### Directions
Check each line of the data below for the word "expert", then extract the ones that have it.

### Excerpted data
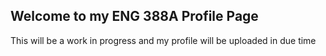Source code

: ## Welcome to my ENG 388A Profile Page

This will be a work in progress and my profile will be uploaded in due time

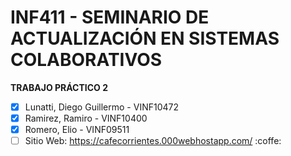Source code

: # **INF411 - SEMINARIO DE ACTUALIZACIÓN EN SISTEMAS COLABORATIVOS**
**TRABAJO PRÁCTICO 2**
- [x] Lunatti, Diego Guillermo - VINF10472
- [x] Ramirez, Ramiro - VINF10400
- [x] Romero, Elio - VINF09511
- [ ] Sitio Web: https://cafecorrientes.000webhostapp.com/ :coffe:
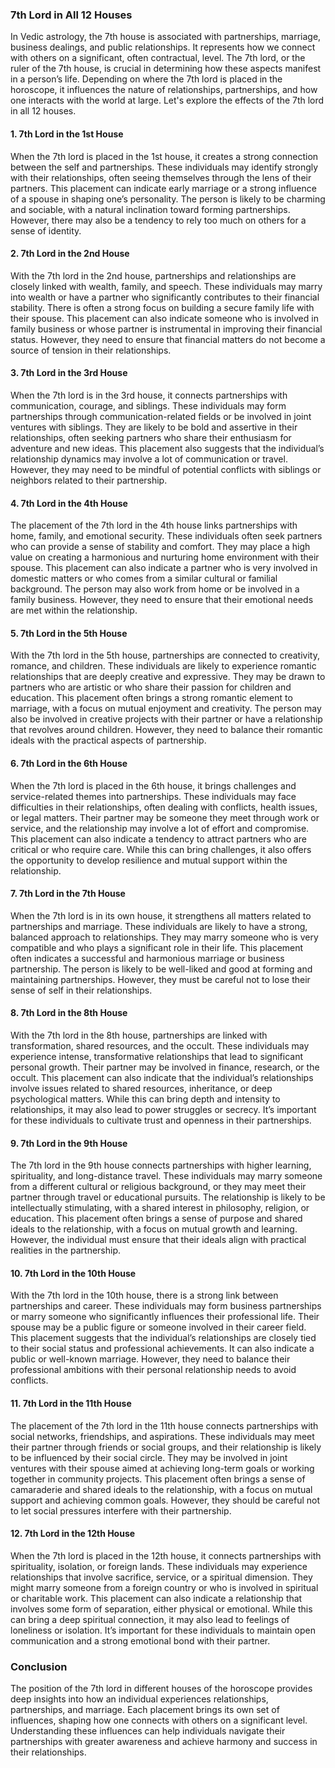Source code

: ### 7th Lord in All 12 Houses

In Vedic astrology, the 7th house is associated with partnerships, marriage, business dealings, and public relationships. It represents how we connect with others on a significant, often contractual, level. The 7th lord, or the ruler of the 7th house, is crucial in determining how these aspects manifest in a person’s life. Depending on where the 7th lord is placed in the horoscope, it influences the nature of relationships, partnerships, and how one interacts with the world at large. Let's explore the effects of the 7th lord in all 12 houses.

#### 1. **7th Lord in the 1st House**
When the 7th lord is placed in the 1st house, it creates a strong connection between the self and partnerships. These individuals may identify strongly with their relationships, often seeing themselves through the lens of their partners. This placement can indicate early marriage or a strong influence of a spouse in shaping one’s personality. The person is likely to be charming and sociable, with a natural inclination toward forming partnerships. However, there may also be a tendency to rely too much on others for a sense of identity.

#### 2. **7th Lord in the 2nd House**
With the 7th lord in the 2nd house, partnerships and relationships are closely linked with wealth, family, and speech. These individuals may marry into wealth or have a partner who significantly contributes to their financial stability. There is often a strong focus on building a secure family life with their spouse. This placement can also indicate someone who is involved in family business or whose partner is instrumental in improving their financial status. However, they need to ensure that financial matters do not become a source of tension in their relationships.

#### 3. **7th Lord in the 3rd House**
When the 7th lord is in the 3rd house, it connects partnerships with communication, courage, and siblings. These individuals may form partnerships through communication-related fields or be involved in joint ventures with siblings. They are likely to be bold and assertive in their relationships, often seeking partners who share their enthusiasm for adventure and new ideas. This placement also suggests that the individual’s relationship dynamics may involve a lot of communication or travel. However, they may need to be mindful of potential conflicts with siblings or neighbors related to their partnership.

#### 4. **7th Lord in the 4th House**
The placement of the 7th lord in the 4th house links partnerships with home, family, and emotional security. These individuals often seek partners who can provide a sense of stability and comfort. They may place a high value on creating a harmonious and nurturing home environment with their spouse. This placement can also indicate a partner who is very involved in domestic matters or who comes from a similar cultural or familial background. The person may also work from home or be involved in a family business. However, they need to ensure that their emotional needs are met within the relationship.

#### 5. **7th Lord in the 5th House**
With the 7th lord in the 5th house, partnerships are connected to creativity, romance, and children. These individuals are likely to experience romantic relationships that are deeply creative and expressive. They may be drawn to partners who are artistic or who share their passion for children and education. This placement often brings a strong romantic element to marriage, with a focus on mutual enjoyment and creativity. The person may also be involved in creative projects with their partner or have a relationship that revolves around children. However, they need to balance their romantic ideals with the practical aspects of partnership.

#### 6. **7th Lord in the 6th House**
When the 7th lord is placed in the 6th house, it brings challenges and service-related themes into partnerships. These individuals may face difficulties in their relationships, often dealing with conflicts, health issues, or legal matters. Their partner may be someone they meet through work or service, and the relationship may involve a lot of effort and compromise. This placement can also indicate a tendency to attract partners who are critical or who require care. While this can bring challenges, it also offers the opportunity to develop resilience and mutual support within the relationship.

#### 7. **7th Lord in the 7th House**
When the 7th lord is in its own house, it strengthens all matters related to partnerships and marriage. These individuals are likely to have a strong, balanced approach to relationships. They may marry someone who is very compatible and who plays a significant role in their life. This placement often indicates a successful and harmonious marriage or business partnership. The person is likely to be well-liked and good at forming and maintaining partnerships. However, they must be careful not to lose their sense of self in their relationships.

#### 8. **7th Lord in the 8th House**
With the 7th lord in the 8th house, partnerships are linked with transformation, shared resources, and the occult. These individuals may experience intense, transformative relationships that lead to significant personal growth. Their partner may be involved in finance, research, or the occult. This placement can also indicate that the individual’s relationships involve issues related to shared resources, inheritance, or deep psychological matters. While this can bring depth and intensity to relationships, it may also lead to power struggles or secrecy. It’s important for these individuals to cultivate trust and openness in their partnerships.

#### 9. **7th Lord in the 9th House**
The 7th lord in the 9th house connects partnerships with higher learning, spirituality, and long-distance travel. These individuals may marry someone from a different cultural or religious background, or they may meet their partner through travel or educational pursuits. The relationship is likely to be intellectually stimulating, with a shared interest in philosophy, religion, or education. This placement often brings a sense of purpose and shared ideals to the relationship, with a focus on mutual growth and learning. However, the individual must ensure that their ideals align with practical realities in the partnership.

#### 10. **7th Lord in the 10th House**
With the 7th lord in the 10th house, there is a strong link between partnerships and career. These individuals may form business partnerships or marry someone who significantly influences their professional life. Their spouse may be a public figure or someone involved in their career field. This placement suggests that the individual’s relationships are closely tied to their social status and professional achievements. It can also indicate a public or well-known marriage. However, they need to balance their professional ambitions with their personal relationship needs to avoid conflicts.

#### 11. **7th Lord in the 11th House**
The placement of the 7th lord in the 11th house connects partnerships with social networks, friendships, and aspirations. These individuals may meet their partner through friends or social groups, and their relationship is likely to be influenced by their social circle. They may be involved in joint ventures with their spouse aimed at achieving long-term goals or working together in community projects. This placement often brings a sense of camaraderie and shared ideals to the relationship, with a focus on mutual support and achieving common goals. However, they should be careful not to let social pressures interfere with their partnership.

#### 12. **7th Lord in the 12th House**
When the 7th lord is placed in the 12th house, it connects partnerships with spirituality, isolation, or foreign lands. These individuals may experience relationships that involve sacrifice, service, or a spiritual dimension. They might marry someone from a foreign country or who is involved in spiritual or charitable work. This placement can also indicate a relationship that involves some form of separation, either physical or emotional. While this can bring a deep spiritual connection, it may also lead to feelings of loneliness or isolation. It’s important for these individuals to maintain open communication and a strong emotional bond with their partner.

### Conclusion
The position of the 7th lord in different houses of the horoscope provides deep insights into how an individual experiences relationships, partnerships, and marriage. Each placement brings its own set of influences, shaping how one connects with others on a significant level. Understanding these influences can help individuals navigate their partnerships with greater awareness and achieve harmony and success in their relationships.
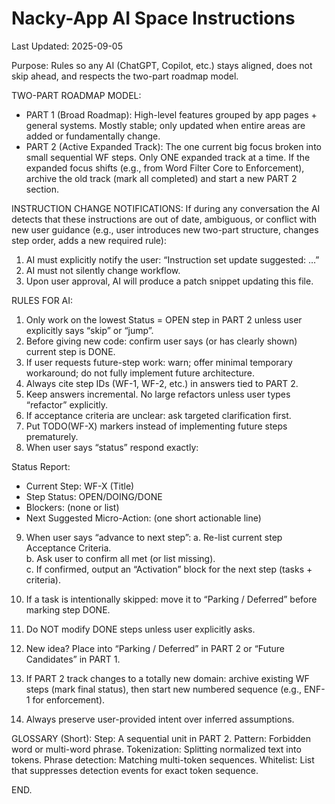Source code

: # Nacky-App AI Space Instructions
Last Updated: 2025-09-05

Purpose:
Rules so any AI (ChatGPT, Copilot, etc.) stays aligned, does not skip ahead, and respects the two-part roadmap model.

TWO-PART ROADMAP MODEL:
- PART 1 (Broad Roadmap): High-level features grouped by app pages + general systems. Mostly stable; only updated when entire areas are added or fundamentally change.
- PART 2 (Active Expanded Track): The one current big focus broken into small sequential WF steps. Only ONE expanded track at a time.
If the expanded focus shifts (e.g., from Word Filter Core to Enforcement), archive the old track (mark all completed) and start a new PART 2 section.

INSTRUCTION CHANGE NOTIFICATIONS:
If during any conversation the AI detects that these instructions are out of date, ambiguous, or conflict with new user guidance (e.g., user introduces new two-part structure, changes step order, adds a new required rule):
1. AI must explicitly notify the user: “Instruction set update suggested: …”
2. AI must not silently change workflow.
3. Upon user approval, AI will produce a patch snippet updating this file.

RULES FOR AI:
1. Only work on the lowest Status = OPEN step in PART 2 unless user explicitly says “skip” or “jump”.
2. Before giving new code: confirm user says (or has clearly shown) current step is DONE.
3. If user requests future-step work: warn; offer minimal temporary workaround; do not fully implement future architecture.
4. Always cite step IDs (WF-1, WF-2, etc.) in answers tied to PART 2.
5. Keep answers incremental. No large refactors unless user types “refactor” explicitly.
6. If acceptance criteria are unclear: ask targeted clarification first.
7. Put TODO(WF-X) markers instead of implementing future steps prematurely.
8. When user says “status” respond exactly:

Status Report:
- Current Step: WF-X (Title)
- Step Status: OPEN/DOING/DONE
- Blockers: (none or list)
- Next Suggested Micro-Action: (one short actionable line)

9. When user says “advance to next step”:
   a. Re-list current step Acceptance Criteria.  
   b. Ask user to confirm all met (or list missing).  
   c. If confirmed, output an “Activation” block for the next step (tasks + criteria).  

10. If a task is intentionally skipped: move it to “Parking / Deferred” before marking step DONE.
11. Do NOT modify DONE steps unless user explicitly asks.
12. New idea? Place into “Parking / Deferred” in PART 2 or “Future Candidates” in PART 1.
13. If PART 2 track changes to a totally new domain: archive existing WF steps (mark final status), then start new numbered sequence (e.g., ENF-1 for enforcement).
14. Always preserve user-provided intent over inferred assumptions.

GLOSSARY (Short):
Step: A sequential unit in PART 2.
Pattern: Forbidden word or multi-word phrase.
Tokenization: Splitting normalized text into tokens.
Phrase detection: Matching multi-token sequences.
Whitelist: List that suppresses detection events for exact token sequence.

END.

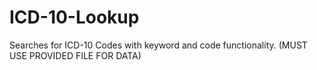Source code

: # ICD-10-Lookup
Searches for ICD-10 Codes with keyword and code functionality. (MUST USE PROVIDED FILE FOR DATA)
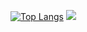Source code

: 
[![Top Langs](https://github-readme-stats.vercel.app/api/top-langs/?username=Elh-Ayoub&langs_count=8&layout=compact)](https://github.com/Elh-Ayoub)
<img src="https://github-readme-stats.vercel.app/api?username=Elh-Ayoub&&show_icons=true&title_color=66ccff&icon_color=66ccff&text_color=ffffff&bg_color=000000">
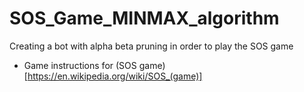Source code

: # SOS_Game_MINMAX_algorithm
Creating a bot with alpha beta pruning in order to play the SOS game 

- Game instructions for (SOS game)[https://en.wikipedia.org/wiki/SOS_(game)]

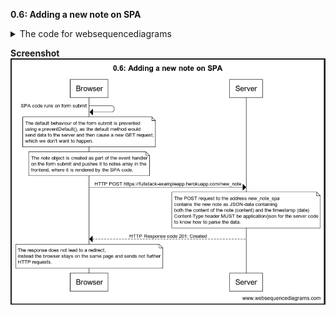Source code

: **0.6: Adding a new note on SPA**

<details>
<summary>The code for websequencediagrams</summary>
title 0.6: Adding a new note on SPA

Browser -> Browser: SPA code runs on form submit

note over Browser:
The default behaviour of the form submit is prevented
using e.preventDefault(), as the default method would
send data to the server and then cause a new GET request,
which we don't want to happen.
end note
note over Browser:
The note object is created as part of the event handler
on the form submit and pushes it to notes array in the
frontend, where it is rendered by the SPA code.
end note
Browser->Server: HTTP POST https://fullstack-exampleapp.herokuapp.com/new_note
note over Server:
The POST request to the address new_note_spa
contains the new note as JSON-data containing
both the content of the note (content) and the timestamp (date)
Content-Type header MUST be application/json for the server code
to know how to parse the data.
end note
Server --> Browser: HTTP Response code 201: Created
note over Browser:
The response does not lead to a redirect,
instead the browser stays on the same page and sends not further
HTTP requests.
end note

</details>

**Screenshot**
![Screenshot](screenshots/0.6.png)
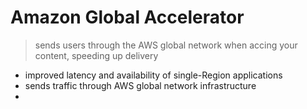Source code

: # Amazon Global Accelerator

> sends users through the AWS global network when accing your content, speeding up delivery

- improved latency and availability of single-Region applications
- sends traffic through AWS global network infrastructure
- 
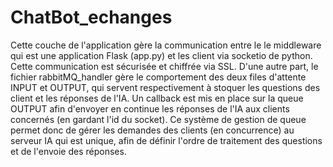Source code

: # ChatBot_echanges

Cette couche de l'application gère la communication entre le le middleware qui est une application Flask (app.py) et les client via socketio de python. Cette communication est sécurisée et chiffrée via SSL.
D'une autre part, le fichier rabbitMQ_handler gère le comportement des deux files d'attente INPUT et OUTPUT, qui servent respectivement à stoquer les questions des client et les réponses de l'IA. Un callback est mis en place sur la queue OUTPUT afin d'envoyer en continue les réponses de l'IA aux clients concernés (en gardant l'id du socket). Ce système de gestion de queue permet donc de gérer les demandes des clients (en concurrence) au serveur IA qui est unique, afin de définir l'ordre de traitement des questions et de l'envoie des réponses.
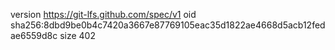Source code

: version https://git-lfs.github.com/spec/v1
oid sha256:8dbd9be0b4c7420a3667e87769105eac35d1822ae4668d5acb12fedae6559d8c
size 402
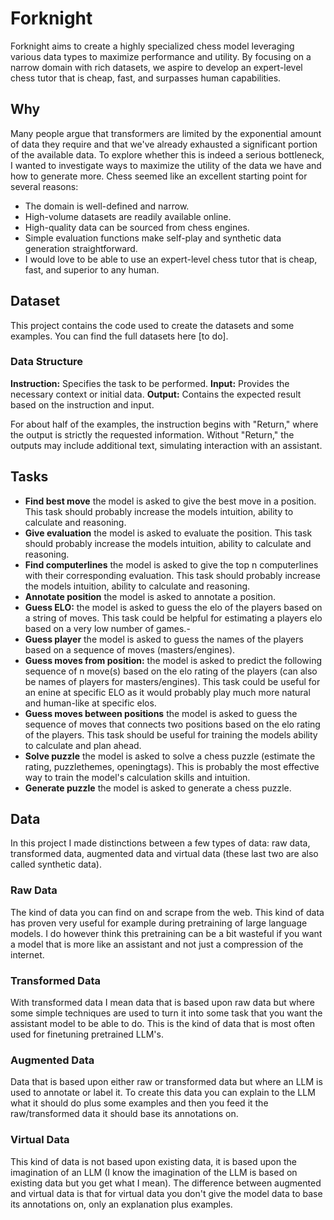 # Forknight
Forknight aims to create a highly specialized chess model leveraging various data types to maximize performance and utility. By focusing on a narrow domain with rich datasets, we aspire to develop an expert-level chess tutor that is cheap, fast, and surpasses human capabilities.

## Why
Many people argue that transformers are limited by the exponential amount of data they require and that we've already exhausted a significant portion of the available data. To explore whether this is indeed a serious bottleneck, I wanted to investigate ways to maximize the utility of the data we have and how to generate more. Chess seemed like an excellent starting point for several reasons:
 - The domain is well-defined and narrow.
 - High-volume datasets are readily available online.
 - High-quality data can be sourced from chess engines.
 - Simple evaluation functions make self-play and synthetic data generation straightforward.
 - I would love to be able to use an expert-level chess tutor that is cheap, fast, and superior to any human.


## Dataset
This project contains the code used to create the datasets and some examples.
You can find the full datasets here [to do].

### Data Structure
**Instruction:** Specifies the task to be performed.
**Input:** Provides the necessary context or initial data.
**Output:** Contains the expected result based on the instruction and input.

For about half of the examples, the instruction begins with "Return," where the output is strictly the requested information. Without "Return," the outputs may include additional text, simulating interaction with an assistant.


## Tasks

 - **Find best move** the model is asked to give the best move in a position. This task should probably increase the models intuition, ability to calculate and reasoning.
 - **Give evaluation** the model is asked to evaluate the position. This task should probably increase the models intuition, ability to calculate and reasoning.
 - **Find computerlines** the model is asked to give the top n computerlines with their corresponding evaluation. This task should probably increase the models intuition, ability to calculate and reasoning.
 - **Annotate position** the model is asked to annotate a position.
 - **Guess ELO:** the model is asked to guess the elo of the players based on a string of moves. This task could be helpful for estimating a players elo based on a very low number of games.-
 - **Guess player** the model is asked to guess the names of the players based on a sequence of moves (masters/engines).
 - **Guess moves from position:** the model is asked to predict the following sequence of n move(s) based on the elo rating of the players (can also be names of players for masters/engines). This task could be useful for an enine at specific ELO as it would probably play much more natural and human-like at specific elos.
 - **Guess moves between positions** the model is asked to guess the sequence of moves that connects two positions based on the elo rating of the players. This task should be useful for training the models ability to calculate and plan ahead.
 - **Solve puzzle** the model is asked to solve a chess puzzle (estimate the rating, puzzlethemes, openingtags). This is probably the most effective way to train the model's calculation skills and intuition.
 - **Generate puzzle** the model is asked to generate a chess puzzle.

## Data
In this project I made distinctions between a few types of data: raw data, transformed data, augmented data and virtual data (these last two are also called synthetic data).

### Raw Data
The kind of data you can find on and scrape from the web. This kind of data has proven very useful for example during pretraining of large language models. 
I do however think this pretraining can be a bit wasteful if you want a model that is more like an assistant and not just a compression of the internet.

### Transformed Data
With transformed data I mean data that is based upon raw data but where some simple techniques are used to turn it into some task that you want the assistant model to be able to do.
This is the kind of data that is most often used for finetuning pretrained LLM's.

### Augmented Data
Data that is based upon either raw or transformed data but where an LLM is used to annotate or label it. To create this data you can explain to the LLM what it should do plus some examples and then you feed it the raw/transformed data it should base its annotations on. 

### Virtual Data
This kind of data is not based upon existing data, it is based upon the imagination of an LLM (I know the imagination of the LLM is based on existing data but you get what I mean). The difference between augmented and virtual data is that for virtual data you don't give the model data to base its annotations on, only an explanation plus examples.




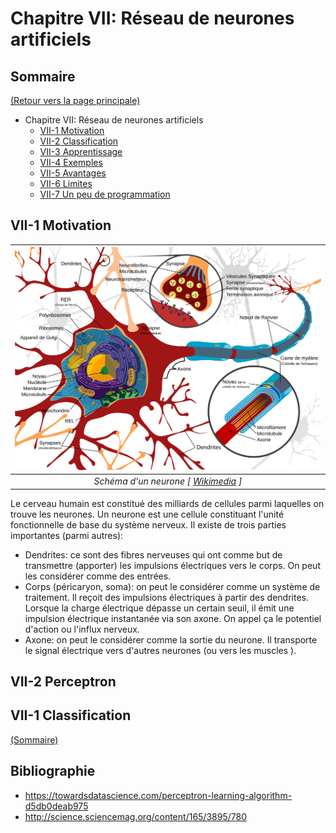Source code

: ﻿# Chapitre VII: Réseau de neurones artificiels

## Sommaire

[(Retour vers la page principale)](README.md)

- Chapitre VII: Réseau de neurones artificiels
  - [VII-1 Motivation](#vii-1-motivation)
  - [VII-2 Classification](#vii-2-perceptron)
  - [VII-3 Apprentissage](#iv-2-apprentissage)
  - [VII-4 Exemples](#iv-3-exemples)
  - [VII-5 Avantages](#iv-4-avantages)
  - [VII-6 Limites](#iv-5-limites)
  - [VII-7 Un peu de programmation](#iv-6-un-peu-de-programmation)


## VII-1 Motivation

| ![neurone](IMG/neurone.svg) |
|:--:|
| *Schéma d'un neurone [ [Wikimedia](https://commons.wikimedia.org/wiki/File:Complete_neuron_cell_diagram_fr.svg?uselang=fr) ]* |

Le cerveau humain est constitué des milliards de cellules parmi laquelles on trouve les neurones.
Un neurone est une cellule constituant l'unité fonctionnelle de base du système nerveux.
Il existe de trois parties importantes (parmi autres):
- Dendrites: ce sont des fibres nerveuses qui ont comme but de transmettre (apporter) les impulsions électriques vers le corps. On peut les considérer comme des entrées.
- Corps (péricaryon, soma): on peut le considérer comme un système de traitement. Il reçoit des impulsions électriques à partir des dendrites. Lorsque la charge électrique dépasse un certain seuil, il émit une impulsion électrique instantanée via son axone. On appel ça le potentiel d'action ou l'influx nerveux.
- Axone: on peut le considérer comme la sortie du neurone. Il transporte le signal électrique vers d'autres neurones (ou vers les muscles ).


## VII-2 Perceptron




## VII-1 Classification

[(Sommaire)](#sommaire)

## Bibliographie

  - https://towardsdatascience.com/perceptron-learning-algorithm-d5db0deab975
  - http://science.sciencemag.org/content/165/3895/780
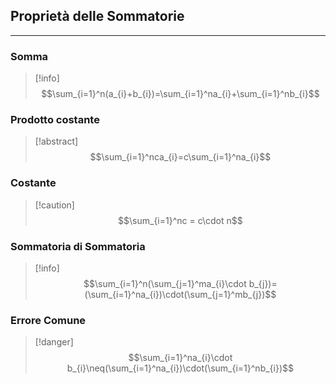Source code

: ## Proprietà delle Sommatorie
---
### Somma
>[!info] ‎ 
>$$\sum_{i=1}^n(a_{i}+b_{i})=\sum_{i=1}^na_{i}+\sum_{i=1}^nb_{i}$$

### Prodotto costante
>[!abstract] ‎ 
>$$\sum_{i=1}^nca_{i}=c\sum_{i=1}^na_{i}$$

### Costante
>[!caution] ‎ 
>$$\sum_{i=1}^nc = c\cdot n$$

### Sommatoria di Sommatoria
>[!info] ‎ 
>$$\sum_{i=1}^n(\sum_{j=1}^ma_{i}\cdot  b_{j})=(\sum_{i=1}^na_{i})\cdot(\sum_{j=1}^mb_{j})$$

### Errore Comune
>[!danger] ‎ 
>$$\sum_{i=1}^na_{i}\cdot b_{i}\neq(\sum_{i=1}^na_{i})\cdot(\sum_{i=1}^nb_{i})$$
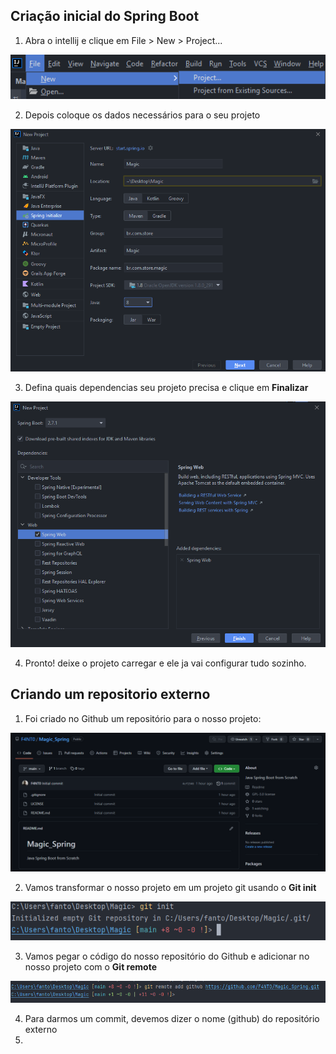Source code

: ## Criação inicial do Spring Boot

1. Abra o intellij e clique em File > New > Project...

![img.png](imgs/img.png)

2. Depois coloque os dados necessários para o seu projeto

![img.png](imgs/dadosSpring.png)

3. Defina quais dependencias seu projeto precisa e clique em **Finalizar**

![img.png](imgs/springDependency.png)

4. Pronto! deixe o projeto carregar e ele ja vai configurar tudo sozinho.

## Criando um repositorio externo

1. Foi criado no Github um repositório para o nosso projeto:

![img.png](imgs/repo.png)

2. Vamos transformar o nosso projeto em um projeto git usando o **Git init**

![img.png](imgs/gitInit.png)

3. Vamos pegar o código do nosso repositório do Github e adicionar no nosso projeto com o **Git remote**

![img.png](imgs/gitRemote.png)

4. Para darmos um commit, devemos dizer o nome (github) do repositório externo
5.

### Task solution
Forknight aims to create a highly specialized chess model leveraging various data types to maximize performance and utility. By focusing on a narrow domain with rich datasets, we aspire to develop an expert-level chess tutor that is cheap, fast, and surpasses human capabilities.
 - I would love to be able to use an expert-level chess tutor that is cheap, fast, and superior to any human.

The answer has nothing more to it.